Top 5 challenges in IoT platform testing
Internet of Thing has become a crowded and fiercely competitive marketplace today. Customers looking to choose an IoT platforms have to make some tough choices. Should they build their own platform or buy one? Should they go with large established players like AWS or risk going with smaller startups to get more flexibility and customization? Whatever may be the eventual choice, one thing is clear- the IoT platform needs a robust performance testing and validation framework to match its full potential. The area of IoT cloud platform testing is quite new and strategies used for web and application testing may not fully apply in this case. In this post, we discuss top challenges faced by performance and functional testing teams while testing an IoT cloud platform.
1. Thinking from a machine's perspective
One of the fundamental difference in IoT is that it is built for machines instead of humans. In the web or application domain, humans are the key users of entire systems, so the tests are validating responsiveness, functional correctness and overall user experience. In the case of IoT, devices take the central role and become the primary producer of data and consumer of the control actions from the cloud. They speak binary and rather complex protocols, which are hard to understand without proper tools. Devices have limited battery life and power, and data coming through each sensor requires a different kind of handling depending upon the context. The interaction of the machines with the system is less intense (e.g. 1 message a minute) but more frequent (i.e. 24x7). This fundamentally changes your entire approach to the testing IoT cloud platform.
- Monitoring, understanding and analyzing IoT protocols such as MQTT, CoAP.
- Developing scripts/function simulation for an IoT device behavior in real world (e.g. battery decay) for test automation.
- Generating contextual data to the cloud platform (i.e. correlated values of temperature and humidity) instead of feeding random numbers.

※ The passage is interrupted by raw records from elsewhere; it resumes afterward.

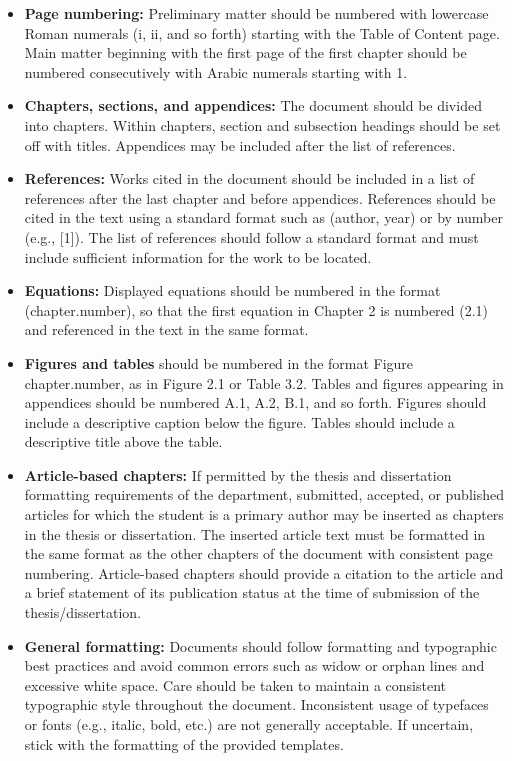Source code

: \begin{itemize}
\item {\bfseries Page numbering:} Preliminary matter should be numbered with lowercase Roman numerals (i, ii, and so forth) starting with the Table of Content page. Main matter beginning with the first page of the first chapter should be numbered consecutively with Arabic numerals starting with 1. 

\item {\bfseries Chapters, sections, and appendices:} The document should be divided into chapters. Within chapters, section and subsection headings should be set off with titles. Appendices may be included after the list of references.

\item {\bfseries References:} Works cited in the document should be included in a list of references after the last chapter and before appendices. References should be cited in the text using a standard format such as (author, year) or by number (e.g., [1]). The list of references should follow a standard format and must include sufficient information for the work to be located. 

\item {\bfseries Equations:} Displayed equations should be numbered in the format (chapter.number), so that the first equation in Chapter 2 is numbered (2.1) and referenced in the text in the same format. 

\item {\bfseries Figures and tables} should be numbered in the format Figure chapter.number, as in Figure 2.1 or Table 3.2. Tables and figures appearing in appendices should be numbered A.1, A.2, B.1, and so forth. Figures should include a descriptive caption below the figure. Tables should include a descriptive title above the table. 

\item {\bfseries Article-based chapters:} If permitted by the thesis and dissertation formatting requirements of the department, submitted, accepted, or published articles for which the student is a primary author may be inserted as chapters in the thesis or dissertation. The inserted article text must be formatted in the same format as the other chapters of the document with consistent page numbering. Article-based chapters should provide a citation to the article and a brief statement of its publication status at the time of submission of the thesis/dissertation.

\item {\bfseries General formatting:} Documents should follow formatting and typographic best practices and avoid common errors such as widow or orphan lines and excessive white space. Care should be taken to maintain a consistent typographic style throughout the document. Inconsistent usage of typefaces or fonts (e.g., italic, bold, etc.) are not generally acceptable. If uncertain, stick with the formatting of the provided templates.
\end{itemize}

2. Wider scope of functional testing
Because devices are primary actors in the system, the scope of functional testing changes dramatically for IoT. From a cloud platform perspective, an individual device generates multiple streams of data. There could be various generations or types of these devices, which increases the types of data stream manifold. Each of these data stream needs to be interpreted in its own unique manner, sometimes in correlation with other streams. For example, a temperature value coming from a sensor needs to be correlated with a humidity sensor value to ascertain the fire situation and raise the alarm. Also, the business intelligence built on top of your IoT cloud platform needs additional input vectors for the testing. To take an example, if you are testing a car insurance IoT platform which rewards the user with the discount for eco-driving, you will need to simulate harsh braking and sudden acceleration conditions, along with the normal drive.
Another scope of added functional testing in IoT is device malfunctioning. E.g. an IoT device with a broken actuator needs to report its status back to the cloud platform so that a replacement process can be initiated and user of that device can be informed in advance. In the case of malfunctioning, the device needs to ignore certain control actions which could further complicate the situation. E.g. in case of a smart door lock, if the battery reaches a critical low threshold, locking mechanism should be disabled and the user notified about the failure unless the battery is replaced. This is to prevent the situation where the door is locked, and the battery is completely dead, leaving a home user unable to unlock his home. Similarly, if the device has not reported to the cloud for an unusually long time, this should be a critical event generated by the cloud platform.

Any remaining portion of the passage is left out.